NEW APPOINTMENT SYSTEM As of Thursday 28th September 2017

Background:

We last changed our appointment system in 2011. This was following a visit by the Medical Protection Society (MPS) who suggested that the way we try to please our patient population, was to try to meet the patients’ demands. Through questionnaires and asking patients in person what they wanted, we found out that most patients wanted to be seen on the same day.

To meet that demand, it was suggested to us that we needed to hold back at least half of our available appointments to be released on the same day. This was initially well received by most of our patients. However, over the years, we now have around 250 – 300 patients who insist they need to be seen by a GP on the same day. This in comparison with similar sized practices who have around 30 – 40 patients asking to be seen on the same day.

After our appointments were previously all taken, we then offered a Nurse Triage service, whereby the Nurse would call the patient back. Most of the requests were dealt with, without the need to see a GP (this was because they were simple requests that did not always warrant a GP appointment). This system happens in most other Practices but we admit that we were quite late in introducing this.
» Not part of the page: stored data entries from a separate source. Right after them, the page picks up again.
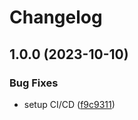 # Changelog

## 1.0.0 (2023-10-10)


### Bug Fixes

* setup CI/CD ([f9c9311](https://github.com/liblaf/MeshFix/commit/f9c9311e5ed2dd0ad368fcd4229325b4777d7802))
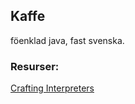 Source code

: ## Kaffe

föenklad java, fast svenska.

### Resurser:

[Crafting Interpreters](https://craftinginterpreters.com/) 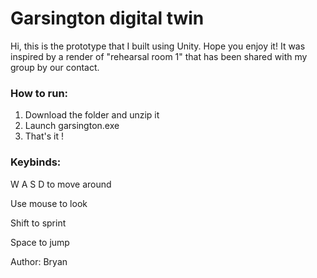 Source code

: # Garsington digital twin

Hi, this is the prototype that I built using Unity. Hope you enjoy it!
It was inspired by a render of "rehearsal room 1" that has been shared with my group by our contact.

### How to run:
1. Download the folder and unzip it
2. Launch garsington.exe
3. That's it !


### Keybinds:

W A S D to move around

Use mouse to look 

Shift to sprint

Space to jump


Author: Bryan

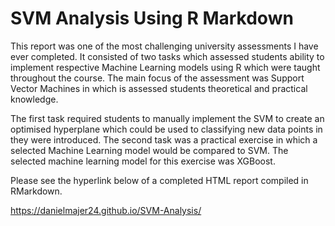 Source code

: # SVM Analysis Using R Markdown

This report was one of the most challenging university assessments I have ever completed. It consisted of two tasks which assessed students ability to implement respective Machine Learning models using R which were taught throughout the course. The main focus of the assessment was Support Vector Machines in which is assessed students theoretical and practical knowledge.

The first task required students to manually implement the SVM to create an optimised hyperplane which could be used to classifying new data points in they were introduced. The second task was a practical exercise in which a selected Machine Learning model would be compared to SVM. The selected machine learning model for this exercise was XGBoost.

Please see the hyperlink below of a completed HTML report compiled in RMarkdown. 

https://danielmajer24.github.io/SVM-Analysis/
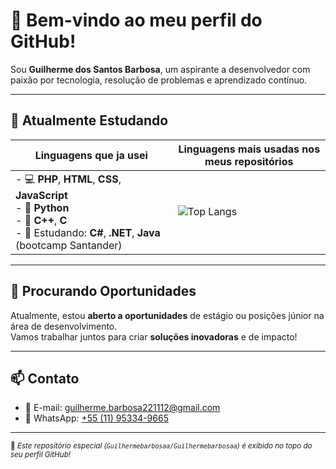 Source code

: # 👋 Bem-vindo ao meu perfil do GitHub!

Sou **Guilherme dos Santos Barbosa**, um aspirante a desenvolvedor com paixão por tecnologia, resolução de problemas e aprendizado contínuo.

---

## 🌱 Atualmente Estudando

| Linguagens que ja usei                                          | Linguagens mais usadas nos meus repositórios                         |
|--------------------------------------------------------------------|----------------------------------------------------------------------|
| - 💻 **PHP**, **HTML**, **CSS**, **JavaScript** <br> - 🐍 **Python** <br> - 🧠 **C++**, **C** <br> - 🔧 Estudando: **C#**, **.NET**, **Java** (bootcamp Santander) | ![Top Langs](https://github-readme-stats.vercel.app/api/top-langs/?username=Guilhermebarbosaa&layout=compact&langs_count=10&theme=radical) |

---

## 💼 Procurando Oportunidades

Atualmente, estou **aberto a oportunidades** de estágio ou posições júnior na área de desenvolvimento.  
Vamos trabalhar juntos para criar **soluções inovadoras** e de impacto!

---

## 📫 Contato

- 📧 E-mail: [guilherme.barbosa221112@gmail.com](mailto:guilherme.barbosa221112@gmail.com)  
- 📱 WhatsApp: [+55 (11) 95334-9665](https://wa.me/5511953349665)

---

<sub>📌 _Este repositório especial (`Guilhermebarbosaa/Guilhermebarbosaa`) é exibido no topo do seu perfil GitHub!_</sub>
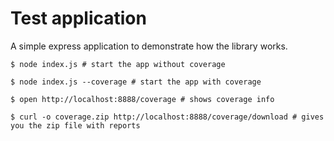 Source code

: Test application
================

A simple express application to demonstrate how the library works.

    $ node index.js # start the app without coverage

    $ node index.js --coverage # start the app with coverage

    $ open http://localhost:8888/coverage # shows coverage info

    $ curl -o coverage.zip http://localhost:8888/coverage/download # gives you the zip file with reports

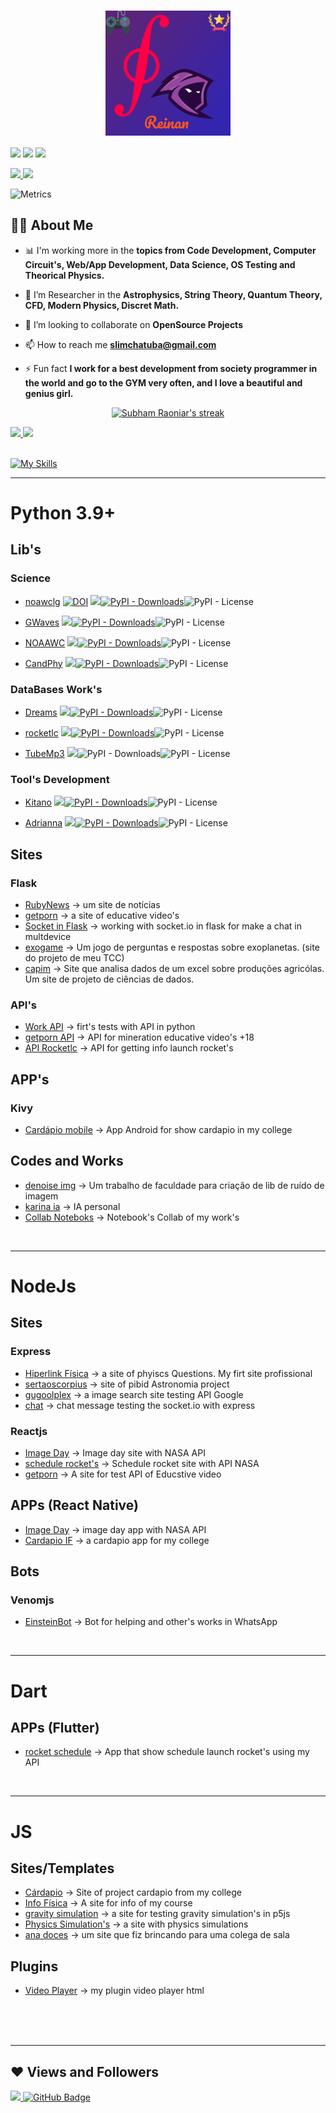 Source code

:  <h1 align='center'>
<img align="center" height="200" src="https://raw.githubusercontent.com/perseu912/perseu912/main/img/logo8_4_14346.png"/>
  <br/>
</h1> 


 

  <a href="https://twitter.com/BezerraReinan" target="_blank"><img src="https://img.shields.io/badge/twitter-bezerrareinan-%230277B1?style=for-the-badge&logo=twitter&logoColor=blue" target="_blank"></a> 
    <a href="https://www.instagram.com/reinanbr_" target="_blank"><img src="https://img.shields.io/badge/Instagram-reinanbr_-darkviolet?style=for-the-badge&logo=instagram&logoColor=violet" target="_blank"></a>
   <a href="https://www.linkedin.com/in/reinan-santos-2ab037202/" target="_blank"><img src="https://img.shields.io/badge/linkedin-reinan_bezerra-darkblue?style=for-the-badge&logo=linkedin&logoColor=darkblue" target="_blank"></a> 
  

  
<!--    <a href="https://www.buymeacoffee.com/ReinanBr" target="_blank"><img src="https://img.shields.io/badge/buymeacoffee-Reinan_Bezerra-yellow?style=for-the-badge&logo=buymeacoffee&logoColor=white?color=black" target="_blank"></a>  -->
  <a href='https://stackoverflow.com/users/13836431/reinan-br'> <img src='https://img.shields.io/badge/stackoverflow-reinan_br-red?style=for-the-badge&logo=stackoverflow&logoColor=red'/> </a>
  <a href="https://medium.com/@reinan.bezerra" target="_blank"><img src="https://img.shields.io/badge/Medium-Reinan_Bezerra-black?style=for-the-badge&logo=medium&logoColor=white?color=black" target="_blank"></a> 
<!-- <a href="https://g.dev/reinanbr" target="_blank"><img src="https://img.shields.io/badge/Google_Dev-Reinan_Bezerra-blue?style=for-the-badge&logo=google&logoColor=white?color=black" target="_blank"></a> 
   -->
  


![Metrics](https://metrics.lecoq.io/reinanbr?template=classic&base.activity=0&base.community=0&base.repositories=0&base.metadata=0&languages=1&lines=1&isocalendar=1&isocalendar.duration=half-year&languages.limit=8&languages.threshold=0%25&languages.colors=github&languages.sections=most-used&languages.indepth=false&languages.analysis.timeout=15&languages.categories=markup%2C%20programming&languages.recent.categories=markup%2C%20programming&languages.recent.load=300&languages.recent.days=14&config.timezone=America%2FLos_Angeles)  
<div>



## 🙋‍♂️ About Me


- 📊 I'm working more in the  **topics from Code Development, Computer Circuit's, Web/App Development, Data Science, OS Testing and Theorical Physics.**

- 🌱 I’m Researcher in the **Astrophysics, String Theory, Quantum Theory, CFD, Modern Physics, Discret Math.**

- 👯 I’m looking to collaborate on **OpenSource Projects**

- 📫 How to reach me **slimchatuba@gmail.com**

- ⚡ Fun fact **I work for a best development from society programmer in the world and go to the GYM very often, and I love a beautiful and genius girl.**


<p align="center">
     <a href="https://github.com/reinanbr/github-readme-streak-stats">
      <img title="🔥 Get streak stats for your profile at git.io/streak-stats" alt="Subham Raoniar's streak" src="https://github-readme-streak-stats.herokuapp.com/?user=reinanbr&theme=black-ice&hide_border=true&stroke=0000&background=060A0CD0"/> 
    </a> 
</p>


 <div>
   <a href="https://github.com/reinanbr">
  <img height="180em" src="https://github-readme-stats.vercel.app/api?username=reinanbr&show_icons=true&theme=dracula&show_owner=true&include_all_commits=true&count_private=true"/>
   <img height="180em" src="https://github-readme-stats.vercel.app/api/top-langs/?username=reinanbr&layout=compact&langs_count=7&theme=dracula"/> 
</div>
 
   <br>
   
<!-- 

![](https://github-profile-trophy.vercel.app/?username=reinanbr&row=2&column=3)
 -->


<!--   <a><img src="https://img.icons8.com/color/48/000000/linux--v1.png"/></a>
    <a href="https://www.python.org" target="_blank" alt='python3+'> <img src="https://img.icons8.com/color/48/000000/python.png" /> </a>
   <a><img src="https://img.icons8.com/color/48/000000/flutter.png"/><a>
   <a><img src="https://img.icons8.com/color/50/000000/dart.png"/></a>
    <a><img src="https://img.icons8.com/color/48/000000/javascript--v1.png"/></a>
    <a><img src="https://img.icons8.com/color/48/000000/nodejs.png"/></a>
    <a><img src="https://img.icons8.com/color/48/000000/react-native.png"/></a>
    <img src="https://img.icons8.com/ios/50/000000/flask.png"/>
    <img src="https://img.icons8.com/color/48/000000/rust.png"/>
    <img src="https://cdn.jsdelivr.net/gh/devicons/devicon/icons/rust/rust-plain.svg" />
              
      -->
  [![My Skills](https://skillicons.dev/icons?i=rust,linux,py,fastapi,flask,dart,flutter,nodejs,typescript,javascript,react,php,sqlite)](https://skillicons.dev)
  
<hr/>


  
# Python 3.9+

   
## Lib's

<!--### on the [Pypi](https://pypi.org/user/Reinan_Br/ 'Reinan Br. - Pipy'):-->
   
 ### Science
   
   - [noawclg](https://github.com/reinanbr/noawclg "working with data NOAA/NASA climate") <a href="https://doi.org/10.5281/zenodo.7658159"><img src="https://zenodo.org/badge/DOI/10.5281/zenodo.7658159.svg" alt="DOI"></a> <a href='https://pypi.org/project/noawclg'><img src='https://img.shields.io/pypi/v/noawclg'><img alt="PyPI - Downloads" src="https://img.shields.io/pypi/dm/noawclg"></a><img alt="PyPI - License" src="https://img.shields.io/pypi/l/noawclg?color=brightgreen">

   - [GWaves](https://github.com/reinanbr/gwaves 'A lib from python for works with gravitational waves data (Nov 2021)') <a href='https://pypi.org/project/gwaves'><img src='https://img.shields.io/pypi/v/gwaves'><img alt="PyPI - Downloads" src="https://img.shields.io/pypi/dm/gwaves"></a><img alt="PyPI - License" src="https://img.shields.io/pypi/l/gwaves?color=brightgreen">
  
   - [NOAAWC](https://github.com/reinanbr/noaawc "working and ploting with data NOAA/NASA climate") <a href='https://pypi.org/project/noaawc'><img src='https://img.shields.io/pypi/v/noaawc'><img alt="PyPI - Downloads" src="https://img.shields.io/pypi/dm/noaawc"></a><img alt="PyPI - License" src="https://img.shields.io/pypi/l/noaawc?color=brightgreen">
   
   - [CandPhy](https://github.com/reinanbr/candphy "Working science") <a href='https://pypi.org/project/candphy'><img src='https://img.shields.io/pypi/v/candphy'><img alt="PyPI - Downloads" src="https://img.shields.io/pypi/dm/candphy"></a><img alt="PyPI - License" src="https://img.shields.io/pypi/l/candphy?color=brightgreen">
   
 
 ### DataBases Work's
   
   - [Dreams](https://github.com/reinanbr/dreams "A lib from python for getting educative videos from any site's") <a href='https://pypi.org/project/dreams'><img src='https://img.shields.io/pypi/v/dreams'><img alt="PyPI - Downloads" src="https://img.shields.io/pypi/dm/dreams"></a><img alt="PyPI - License" src="https://img.shields.io/pypi/l/dreams?color=brightgreen">
   
   - [rocketlc](https://github.com/reinanbr/rocketlc "working with data launch rocket's schedule") <a href='https://pypi.org/project/rocketlc'><img src='https://img.shields.io/pypi/v/rocketlc'><img alt="PyPI - Downloads" src="https://img.shields.io/pypi/dm/rocketlc"></a><img alt="PyPI - License" src="https://img.shields.io/pypi/l/rocketlc?color=brightgreen">
   
   - [TubeMp3](https://github.com/reinanbr/tubemp3 'a lib for get music from youtube in high quality (Jan 2022)') <a href='https://pypi.org/project/tubemp3'><img src='https://img.shields.io/pypi/v/tubemp3'></a><img alt="PyPI - Downloads" src="https://img.shields.io/pypi/dm/tubemp3"><img alt="PyPI - License" src="https://img.shields.io/pypi/l/tubemp3?color=brightgreen">
  
  
### Tool's Development
   
   
   - [Kitano](https://github.com/reinanbr/kitano "a personal lib for development in python") <a href='https://pypi.org/project/kitano'><img src='https://img.shields.io/pypi/v/kitano'><img alt="PyPI - Downloads" src="https://img.shields.io/pypi/dm/kitano"></a><img alt="PyPI - License" src="https://img.shields.io/pypi/l/kitano?color=brightgreen">

  
   - [Adrianna](https://github.com/reinanbr/adriana "lib for working with ML") <a href='https://pypi.org/project/adrianna'><img src='https://img.shields.io/pypi/v/adrianna'><img alt="PyPI - Downloads" src="https://img.shields.io/pypi/dm/adrianna"></a><img alt="PyPI - License" src="https://img.shields.io/pypi/l/adrianna?color=brightgreen">

 
 
 
 ## Sites

   ### Flask
   - [RubyNews](https://github.com/reinanbr/rubynews) -> um site de notícias
   - [getporn](https://github.com/reinanbr/getporn) -> a site of educative video's
   - [Socket in Flask](https://github.com/reinanbr/flask_socket_ip_chat) -> working with socket.io in flask for make a chat in multdevice
   - [exogame](https://github.com/reinanbr/exogame) -> Um jogo de perguntas e respostas sobre exoplanetas. (site do projeto de meu TCC)
   - [capim](https://github.com/reinanbr/capim) -> Site que analisa dados de um excel sobre produções agricólas. Um site de projeto de ciências de dados.


   ### API's
   - [Work API](https://github.com/reinanbr/work_api) -> firt's tests with API in python
   - [getporn API](https://github.com/reinanbr/api_getporn) -> API for mineration educative video's +18
   - [API Rocketlc](https://github.com/reinanbr/api_rocketlc) -> API for getting info launch rocket's


 ## APP's

   ### Kivy
   - [Cardápio mobile](https://github.com/reinanbr/cardapio_kivy) -> App Android for show cardapio in my college

 ## Codes and Works

   - [denoise img](https://github.com/reinanbr/denoise_img) -> Um trabalho de faculdade para criação de lib de ruído de imagem
   - [karina ia](https://github.com/reinanbr/ia_karina) -> IA personal
   - [Collab Noteboks](https://github.com/reinanbr/colab_notebooks) -> Notebook's Collab of my work's


<br>
<hr>


# NodeJs
  ## Sites
   ### Express
   - [Hiperlink Física](https://github.com/reinanbr/hiperlink) -> a site of phyiscs Questions. My firt site profissional
   - [sertaoscorpius](https://github.com/reinanbr/sertaoscorpius) -> site of pibid Astronomia project
   - [gugoolplex](https://github.com/reinanbr/gugoolplex) -> a image search site testing API Google
   - [chat](https://github.com/reinanbr/chat) -> chat message testing the socket.io with express


   ### Reactjs
   - [Image Day](https://github.com/reinanbr/image_day_reactjs) -> Image day site with NASA API
   - [schedule rocket's](https://github.com/reinanbr/rocket_schedule_reactjs) -> Schedule rocket site with API NASA
   - [getporn](https://github.com/reinanbr/getporn_reactjs) -> A site for test API of Educstive video


 ## APPs (React Native)
  - [Image Day](https://github.com/reinanbr/app_image_day) -> image day app with NASA API
  - [Cardapio IF](https://github.com/reinanbr/cardapio_app) -> a cardapio app for my college

 ## Bots
  ### Venomjs 
  - [EinsteinBot](https://github.com/reinanbr/einstein_bot) -> Bot for helping and other's works in WhatsApp



<br>
<hr>


# Dart
 ## APPs (Flutter)
 - [rocket schedule](https://github.com/reinanbr/rocket_flutter) -> App that show schedule launch rocket's using my API



<br>
<hr>

# JS
 ## Sites/Templates
  - [Cárdapio](https://github.com/reinanbr/cardapio) -> Site of project cardapio from my college
  - [Info Física](https://github.com/reinanbr/if_fisica) -> A site for info of my course
  - [gravity simulation](https://github.com/reinanbr/gravity_move) -> a site for testing gravity simulation's in p5js
  - [Physics Simulation's](https://github.com/reinanbr/psj) -> a site with physics simulations
  - [ana doces](https://github.com/reinanbr/site_doces_ana_js) -> um site que fiz brincando para uma colega de sala

  ## Plugins
  - [Video Player](https://github.com/reinanbr/video_player_js) -> my plugin video player html
    

  <br>
  <br>
  <br>
  <hr>
     
   ## ❤ Views and Followers

   <a href="https://github.com/reinanbr">
    <img src="https://komarev.com/ghpvc/?username=reinanbr">

</a>
<a href="https://github.com/reinanbr?tab=followers"><img src="https://img.shields.io/github/followers/reinanbr?label=Followers&style=social" alt="GitHub Badge"></a>
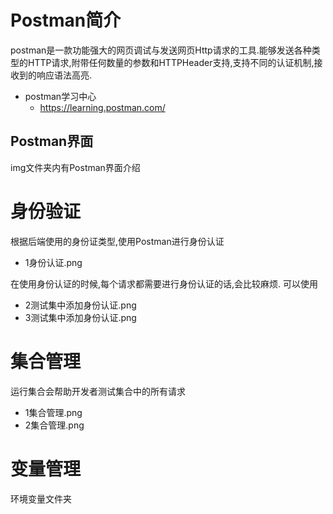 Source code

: # Postman简介
postman是一款功能强大的网页调试与发送网页Http请求的工具.能够发送各种类型的HTTP请求,附带任何数量的参数和HTTPHeader支持,支持不同的认证机制,接收到的响应语法高亮.

- postman学习中心
    - https://learning.postman.com/
    
## Postman界面
img文件夹内有Postman界面介绍


# 身份验证

根据后端使用的身份证类型,使用Postman进行身份认证

- 1身份认证.png

在使用身份认证的时候,每个请求都需要进行身份认证的话,会比较麻烦.
可以使用

- 2测试集中添加身份认证.png
- 3测试集中添加身份认证.png

# 集合管理
运行集合会帮助开发者测试集合中的所有请求

- 1集合管理.png
- 2集合管理.png

# 变量管理

环境变量文件夹



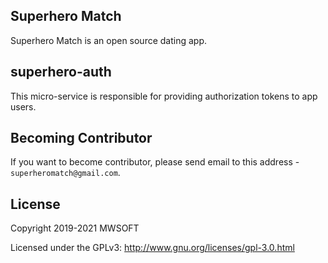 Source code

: ## Superhero Match
Superhero Match is an open source dating app.

## superhero-auth
This micro-service is responsible for providing authorization tokens to app users. 

## Becoming Contributor
If you want to become contributor, please send email to this address - `superheromatch@gmail.com`.

## License
Copyright 2019-2021 MWSOFT

Licensed under the GPLv3: http://www.gnu.org/licenses/gpl-3.0.html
As a private Business working under contract to the NHS, we must follow their rules and guidance under the General Medical Services (GMS) contract. What you can expect, under Access to your GP Practice, it states “You can expect to be seen by an appropriate Healthcare professional within 24hrs”. This would of course include GPs / Nurses / Chemist / Health Care Assistant etc. For urgent cases, even in hospitals, the receptionist(s) would ask the problem (this gives the Healthcare Professionals a chance to look at their computer system and make an immediate decision as to whom to call in next). As an example, if Pt A who is No 1 on our list has a sore throat, but a member of your family has chest complaints is told they are No 15 on the (sit and wait) list, the only way our GPs / Nurses will know this, is if we allow the Receptionist(s) to ask the reason why you believe you need to be seen TODAY and why your reason is urgent. This will then give the GP / Nurse the opportunity to call Pt No 15 in next because of their signs and symptoms. As it currently stands, 90% of our patients who call each day, believe their condition is urgent and insist on being seen on the same day (in many instances for problems which would get better even without treatment). This, we’re afraid to say, is why in part it is so hard to see a GP.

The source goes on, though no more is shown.